Source texts of formatted documents
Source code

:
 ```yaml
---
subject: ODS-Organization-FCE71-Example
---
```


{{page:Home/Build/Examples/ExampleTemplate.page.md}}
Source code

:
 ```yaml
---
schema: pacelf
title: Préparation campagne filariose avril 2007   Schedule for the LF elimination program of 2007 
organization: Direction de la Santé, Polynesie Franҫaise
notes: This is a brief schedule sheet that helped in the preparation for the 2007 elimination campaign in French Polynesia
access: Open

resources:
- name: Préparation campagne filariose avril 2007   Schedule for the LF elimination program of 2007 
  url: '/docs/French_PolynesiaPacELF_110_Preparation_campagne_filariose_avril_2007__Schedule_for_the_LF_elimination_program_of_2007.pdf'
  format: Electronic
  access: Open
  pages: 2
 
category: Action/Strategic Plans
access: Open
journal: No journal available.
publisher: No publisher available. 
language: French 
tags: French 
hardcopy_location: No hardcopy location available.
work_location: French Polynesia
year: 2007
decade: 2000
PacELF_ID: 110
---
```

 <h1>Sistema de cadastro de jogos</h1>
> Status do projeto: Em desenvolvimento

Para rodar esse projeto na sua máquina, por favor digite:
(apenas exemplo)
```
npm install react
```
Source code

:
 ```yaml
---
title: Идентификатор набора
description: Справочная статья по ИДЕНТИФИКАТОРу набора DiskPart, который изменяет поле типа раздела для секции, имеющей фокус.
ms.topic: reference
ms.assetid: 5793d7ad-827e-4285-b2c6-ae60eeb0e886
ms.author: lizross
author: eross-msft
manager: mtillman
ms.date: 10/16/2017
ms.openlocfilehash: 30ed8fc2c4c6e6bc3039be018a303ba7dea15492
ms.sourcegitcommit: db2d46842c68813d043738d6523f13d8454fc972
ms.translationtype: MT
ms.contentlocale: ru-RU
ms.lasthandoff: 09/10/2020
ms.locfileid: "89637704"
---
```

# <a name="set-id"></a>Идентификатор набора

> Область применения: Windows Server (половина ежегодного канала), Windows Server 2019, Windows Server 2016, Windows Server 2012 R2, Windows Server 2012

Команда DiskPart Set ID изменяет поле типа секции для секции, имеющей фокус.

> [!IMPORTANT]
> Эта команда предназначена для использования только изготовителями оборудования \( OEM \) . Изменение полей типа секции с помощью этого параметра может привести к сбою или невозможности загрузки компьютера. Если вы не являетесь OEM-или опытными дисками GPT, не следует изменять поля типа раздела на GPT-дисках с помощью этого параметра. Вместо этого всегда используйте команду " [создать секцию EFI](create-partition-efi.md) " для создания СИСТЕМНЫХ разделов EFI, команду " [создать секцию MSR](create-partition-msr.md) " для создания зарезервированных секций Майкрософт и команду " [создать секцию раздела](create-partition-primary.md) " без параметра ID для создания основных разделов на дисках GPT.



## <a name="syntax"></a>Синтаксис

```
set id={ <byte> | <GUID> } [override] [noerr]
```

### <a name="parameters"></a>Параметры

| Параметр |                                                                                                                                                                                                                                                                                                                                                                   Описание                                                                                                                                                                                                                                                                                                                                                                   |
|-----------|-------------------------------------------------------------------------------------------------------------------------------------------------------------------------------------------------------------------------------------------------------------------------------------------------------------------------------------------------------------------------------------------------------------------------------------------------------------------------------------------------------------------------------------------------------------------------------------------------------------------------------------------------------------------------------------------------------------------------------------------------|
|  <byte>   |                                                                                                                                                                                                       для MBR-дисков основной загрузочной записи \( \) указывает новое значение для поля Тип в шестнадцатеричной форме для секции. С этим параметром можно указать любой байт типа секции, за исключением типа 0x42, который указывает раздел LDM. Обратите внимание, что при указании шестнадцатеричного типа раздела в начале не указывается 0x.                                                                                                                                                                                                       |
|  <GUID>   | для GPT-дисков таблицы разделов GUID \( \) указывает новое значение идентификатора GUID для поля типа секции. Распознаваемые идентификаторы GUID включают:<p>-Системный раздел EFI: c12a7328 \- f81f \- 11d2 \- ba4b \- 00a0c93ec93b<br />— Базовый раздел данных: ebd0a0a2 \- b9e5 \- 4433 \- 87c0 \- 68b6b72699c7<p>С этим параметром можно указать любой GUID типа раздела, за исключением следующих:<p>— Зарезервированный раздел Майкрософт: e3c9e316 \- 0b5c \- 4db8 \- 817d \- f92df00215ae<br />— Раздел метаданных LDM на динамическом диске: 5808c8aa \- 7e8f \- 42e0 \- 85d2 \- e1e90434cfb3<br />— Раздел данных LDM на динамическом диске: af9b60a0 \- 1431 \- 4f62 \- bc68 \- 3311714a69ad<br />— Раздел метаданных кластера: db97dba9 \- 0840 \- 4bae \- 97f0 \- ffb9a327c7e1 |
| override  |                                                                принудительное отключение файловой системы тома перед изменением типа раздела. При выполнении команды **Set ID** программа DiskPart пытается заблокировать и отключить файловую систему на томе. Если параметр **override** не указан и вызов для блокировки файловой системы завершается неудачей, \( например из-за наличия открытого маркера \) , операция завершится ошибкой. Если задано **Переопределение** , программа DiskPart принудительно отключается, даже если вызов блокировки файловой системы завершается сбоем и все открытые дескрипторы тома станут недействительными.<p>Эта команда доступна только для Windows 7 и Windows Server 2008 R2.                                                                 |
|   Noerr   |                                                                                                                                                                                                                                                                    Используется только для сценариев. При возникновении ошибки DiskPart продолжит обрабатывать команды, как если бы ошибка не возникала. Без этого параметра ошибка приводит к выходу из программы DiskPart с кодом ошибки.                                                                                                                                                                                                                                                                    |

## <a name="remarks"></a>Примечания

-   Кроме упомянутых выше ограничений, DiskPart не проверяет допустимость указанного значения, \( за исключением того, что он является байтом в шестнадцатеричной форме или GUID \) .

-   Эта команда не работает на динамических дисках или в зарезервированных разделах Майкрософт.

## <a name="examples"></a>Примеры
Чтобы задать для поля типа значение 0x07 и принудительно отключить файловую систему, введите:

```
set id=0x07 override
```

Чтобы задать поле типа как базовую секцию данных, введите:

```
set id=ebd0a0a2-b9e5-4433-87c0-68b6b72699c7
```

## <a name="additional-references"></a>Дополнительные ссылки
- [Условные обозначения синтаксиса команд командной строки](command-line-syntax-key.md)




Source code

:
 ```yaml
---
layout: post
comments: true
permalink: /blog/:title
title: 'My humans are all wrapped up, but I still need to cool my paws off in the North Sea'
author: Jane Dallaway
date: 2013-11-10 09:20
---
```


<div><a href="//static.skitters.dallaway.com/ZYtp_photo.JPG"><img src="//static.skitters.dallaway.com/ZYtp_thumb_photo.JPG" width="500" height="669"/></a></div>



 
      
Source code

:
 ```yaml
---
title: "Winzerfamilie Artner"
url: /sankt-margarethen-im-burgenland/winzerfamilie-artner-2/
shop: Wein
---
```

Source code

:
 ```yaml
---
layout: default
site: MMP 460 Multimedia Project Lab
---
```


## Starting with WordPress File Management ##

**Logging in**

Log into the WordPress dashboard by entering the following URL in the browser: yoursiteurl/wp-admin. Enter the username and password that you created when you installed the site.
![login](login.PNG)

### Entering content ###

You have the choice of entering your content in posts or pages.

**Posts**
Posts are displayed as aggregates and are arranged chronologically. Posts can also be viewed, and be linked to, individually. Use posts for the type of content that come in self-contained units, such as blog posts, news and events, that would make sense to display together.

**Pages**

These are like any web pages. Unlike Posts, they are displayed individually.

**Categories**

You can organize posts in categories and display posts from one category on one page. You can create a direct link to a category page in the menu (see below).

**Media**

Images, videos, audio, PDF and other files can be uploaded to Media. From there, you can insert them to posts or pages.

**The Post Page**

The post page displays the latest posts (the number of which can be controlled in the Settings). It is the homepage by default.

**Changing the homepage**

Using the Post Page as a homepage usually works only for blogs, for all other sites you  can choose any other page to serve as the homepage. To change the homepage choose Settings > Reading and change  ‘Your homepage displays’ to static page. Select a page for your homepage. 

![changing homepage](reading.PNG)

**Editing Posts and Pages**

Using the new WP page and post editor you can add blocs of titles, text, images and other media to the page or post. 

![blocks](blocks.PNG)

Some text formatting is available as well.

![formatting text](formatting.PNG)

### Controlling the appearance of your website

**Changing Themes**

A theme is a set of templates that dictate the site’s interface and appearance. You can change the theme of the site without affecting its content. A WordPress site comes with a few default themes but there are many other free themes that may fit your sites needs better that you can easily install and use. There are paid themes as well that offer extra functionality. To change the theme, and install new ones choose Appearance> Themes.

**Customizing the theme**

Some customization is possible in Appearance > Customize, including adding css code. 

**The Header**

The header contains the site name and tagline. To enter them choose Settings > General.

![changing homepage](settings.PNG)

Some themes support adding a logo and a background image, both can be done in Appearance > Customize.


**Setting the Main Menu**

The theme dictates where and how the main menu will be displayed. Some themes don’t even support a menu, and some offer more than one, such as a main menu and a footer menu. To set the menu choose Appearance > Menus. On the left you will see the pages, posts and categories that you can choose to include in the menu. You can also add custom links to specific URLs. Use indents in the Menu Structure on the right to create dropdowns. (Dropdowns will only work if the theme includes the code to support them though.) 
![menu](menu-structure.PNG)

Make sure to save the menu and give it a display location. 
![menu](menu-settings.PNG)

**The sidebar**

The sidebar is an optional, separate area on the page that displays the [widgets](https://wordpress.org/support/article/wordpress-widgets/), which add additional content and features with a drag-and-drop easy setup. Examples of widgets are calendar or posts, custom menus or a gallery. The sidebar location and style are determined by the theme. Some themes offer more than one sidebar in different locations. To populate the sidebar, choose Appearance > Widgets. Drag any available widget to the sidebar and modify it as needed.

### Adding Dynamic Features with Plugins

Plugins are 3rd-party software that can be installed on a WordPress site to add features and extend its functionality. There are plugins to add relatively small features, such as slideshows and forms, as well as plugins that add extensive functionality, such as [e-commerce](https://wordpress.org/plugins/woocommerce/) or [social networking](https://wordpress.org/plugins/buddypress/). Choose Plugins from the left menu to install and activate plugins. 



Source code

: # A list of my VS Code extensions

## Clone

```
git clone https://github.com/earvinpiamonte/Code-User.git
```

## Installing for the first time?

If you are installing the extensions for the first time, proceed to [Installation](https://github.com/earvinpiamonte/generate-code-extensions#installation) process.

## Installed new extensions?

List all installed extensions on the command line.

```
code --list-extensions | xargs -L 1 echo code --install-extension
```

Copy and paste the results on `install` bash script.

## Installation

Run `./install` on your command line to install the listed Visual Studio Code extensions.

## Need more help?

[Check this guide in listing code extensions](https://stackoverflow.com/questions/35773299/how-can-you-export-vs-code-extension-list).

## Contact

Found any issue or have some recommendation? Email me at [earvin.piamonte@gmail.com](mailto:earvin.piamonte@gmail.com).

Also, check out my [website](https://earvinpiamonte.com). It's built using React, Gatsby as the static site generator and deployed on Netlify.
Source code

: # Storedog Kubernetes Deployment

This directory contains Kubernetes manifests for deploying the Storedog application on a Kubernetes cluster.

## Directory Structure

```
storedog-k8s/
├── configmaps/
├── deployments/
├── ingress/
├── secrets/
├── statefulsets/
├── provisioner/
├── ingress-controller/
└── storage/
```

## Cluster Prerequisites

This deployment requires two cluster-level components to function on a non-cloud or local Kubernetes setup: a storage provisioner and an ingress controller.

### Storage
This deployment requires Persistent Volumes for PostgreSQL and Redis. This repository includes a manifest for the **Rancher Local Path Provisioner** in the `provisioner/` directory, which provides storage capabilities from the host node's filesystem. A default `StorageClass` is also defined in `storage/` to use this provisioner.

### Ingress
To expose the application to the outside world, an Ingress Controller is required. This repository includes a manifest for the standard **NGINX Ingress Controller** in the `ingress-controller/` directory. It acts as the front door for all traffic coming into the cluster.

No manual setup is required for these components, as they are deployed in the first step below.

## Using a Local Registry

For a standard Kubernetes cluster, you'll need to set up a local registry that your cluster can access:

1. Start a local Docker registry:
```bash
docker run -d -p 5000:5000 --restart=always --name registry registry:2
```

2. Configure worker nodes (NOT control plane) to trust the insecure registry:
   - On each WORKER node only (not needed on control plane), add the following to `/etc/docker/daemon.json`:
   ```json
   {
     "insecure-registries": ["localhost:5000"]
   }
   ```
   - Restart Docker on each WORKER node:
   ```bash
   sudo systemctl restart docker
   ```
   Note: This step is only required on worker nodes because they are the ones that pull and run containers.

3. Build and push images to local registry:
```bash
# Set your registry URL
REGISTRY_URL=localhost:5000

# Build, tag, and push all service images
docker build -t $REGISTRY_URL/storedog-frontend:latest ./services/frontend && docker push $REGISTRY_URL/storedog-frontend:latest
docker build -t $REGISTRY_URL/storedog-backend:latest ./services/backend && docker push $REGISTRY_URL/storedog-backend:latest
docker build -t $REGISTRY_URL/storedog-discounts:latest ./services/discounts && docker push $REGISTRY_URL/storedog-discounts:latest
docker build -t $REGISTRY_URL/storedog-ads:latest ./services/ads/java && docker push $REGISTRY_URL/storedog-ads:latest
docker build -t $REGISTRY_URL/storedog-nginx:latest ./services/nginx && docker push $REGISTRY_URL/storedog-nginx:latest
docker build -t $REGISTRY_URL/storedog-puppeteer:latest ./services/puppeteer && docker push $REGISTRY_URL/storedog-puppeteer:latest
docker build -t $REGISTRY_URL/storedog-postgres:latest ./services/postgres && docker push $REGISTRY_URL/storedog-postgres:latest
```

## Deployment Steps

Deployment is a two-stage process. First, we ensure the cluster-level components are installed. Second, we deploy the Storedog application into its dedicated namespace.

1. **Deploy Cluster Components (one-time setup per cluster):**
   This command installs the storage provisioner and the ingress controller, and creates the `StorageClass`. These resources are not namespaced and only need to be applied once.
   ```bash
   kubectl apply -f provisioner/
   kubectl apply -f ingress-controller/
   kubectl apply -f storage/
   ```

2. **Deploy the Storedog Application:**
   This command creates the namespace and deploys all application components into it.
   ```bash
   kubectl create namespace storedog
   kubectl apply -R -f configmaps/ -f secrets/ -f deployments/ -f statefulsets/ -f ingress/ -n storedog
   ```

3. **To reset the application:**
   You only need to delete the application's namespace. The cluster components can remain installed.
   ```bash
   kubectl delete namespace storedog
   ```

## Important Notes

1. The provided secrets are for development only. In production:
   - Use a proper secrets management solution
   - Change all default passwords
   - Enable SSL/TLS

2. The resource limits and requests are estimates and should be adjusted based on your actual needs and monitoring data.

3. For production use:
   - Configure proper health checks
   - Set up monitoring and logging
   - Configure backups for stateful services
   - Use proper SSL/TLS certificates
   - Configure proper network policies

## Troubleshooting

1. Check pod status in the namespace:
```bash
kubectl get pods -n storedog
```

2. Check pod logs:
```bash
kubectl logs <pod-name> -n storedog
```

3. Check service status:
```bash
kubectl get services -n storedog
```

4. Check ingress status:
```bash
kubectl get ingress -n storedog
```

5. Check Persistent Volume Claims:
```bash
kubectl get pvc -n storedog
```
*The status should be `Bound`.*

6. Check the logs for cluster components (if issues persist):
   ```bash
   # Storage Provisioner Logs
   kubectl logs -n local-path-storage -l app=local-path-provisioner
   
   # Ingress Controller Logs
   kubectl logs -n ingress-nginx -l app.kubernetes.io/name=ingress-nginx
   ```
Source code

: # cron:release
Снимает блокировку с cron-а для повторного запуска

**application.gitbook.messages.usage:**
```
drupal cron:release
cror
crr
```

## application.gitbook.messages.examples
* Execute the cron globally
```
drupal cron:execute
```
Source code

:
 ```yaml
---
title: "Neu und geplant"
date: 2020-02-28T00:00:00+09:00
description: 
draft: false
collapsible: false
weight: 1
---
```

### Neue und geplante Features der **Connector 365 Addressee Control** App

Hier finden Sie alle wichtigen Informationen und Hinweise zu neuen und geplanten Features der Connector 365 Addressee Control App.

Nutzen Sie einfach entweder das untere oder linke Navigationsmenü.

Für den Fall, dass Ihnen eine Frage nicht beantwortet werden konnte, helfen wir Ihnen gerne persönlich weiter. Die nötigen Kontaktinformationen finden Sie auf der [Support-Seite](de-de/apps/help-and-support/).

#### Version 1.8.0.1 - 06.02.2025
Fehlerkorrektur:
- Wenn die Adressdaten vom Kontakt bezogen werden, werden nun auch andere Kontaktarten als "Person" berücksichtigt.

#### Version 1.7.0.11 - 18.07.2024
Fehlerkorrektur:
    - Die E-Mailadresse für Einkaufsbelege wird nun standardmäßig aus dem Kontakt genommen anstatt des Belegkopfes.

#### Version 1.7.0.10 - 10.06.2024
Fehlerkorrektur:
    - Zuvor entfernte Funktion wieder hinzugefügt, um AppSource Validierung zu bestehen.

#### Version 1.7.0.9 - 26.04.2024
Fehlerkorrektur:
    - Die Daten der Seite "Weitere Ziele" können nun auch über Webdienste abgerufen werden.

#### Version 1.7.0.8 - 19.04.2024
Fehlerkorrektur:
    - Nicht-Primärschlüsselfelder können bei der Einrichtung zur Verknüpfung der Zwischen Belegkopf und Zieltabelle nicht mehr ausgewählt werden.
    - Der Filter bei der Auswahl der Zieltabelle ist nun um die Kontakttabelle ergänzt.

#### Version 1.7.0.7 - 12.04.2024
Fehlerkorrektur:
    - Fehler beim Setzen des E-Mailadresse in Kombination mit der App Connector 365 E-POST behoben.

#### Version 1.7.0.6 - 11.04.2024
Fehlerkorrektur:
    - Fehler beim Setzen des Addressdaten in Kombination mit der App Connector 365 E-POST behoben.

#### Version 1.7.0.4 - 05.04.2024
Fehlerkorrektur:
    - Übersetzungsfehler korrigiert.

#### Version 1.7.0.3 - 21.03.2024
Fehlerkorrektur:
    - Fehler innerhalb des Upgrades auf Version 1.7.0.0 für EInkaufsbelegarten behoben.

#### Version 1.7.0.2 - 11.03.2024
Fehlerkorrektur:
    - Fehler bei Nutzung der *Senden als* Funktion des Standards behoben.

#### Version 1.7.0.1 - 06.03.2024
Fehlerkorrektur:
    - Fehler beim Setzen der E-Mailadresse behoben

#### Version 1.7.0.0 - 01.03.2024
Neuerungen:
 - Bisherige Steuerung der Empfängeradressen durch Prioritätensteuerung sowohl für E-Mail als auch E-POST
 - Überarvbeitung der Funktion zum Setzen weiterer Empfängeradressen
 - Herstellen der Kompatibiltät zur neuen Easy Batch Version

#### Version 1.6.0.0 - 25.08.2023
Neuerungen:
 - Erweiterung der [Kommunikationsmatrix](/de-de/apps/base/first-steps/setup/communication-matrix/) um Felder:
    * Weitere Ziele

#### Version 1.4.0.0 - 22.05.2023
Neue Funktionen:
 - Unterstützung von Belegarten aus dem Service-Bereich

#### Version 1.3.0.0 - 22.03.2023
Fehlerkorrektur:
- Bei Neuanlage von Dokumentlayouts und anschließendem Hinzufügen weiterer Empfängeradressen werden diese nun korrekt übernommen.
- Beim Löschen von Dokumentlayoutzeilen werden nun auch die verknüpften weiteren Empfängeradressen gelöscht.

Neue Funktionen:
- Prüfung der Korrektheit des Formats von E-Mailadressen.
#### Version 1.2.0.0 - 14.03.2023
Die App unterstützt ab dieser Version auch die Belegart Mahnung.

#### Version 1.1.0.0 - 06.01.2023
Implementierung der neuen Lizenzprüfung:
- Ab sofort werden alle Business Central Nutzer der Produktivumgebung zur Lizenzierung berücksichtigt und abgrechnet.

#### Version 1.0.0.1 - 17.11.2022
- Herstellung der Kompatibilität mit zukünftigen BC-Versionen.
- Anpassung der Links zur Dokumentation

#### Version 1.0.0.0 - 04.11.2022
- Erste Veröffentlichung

AIM OF THE TASK:
Extract exactly and only the lines above from the line containing "Storedog Kubernetes Deployment" through the line containing "### Storage", both end lines included.

RESULT:
: # Storedog Kubernetes Deployment

This directory contains Kubernetes manifests for deploying the Storedog application on a Kubernetes cluster.

## Directory Structure

```
storedog-k8s/
├── configmaps/
├── deployments/
├── ingress/
├── secrets/
├── statefulsets/
├── provisioner/
├── ingress-controller/
└── storage/
```

## Cluster Prerequisites

This deployment requires two cluster-level components to function on a non-cloud or local Kubernetes setup: a storage provisioner and an ingress controller.

### Storage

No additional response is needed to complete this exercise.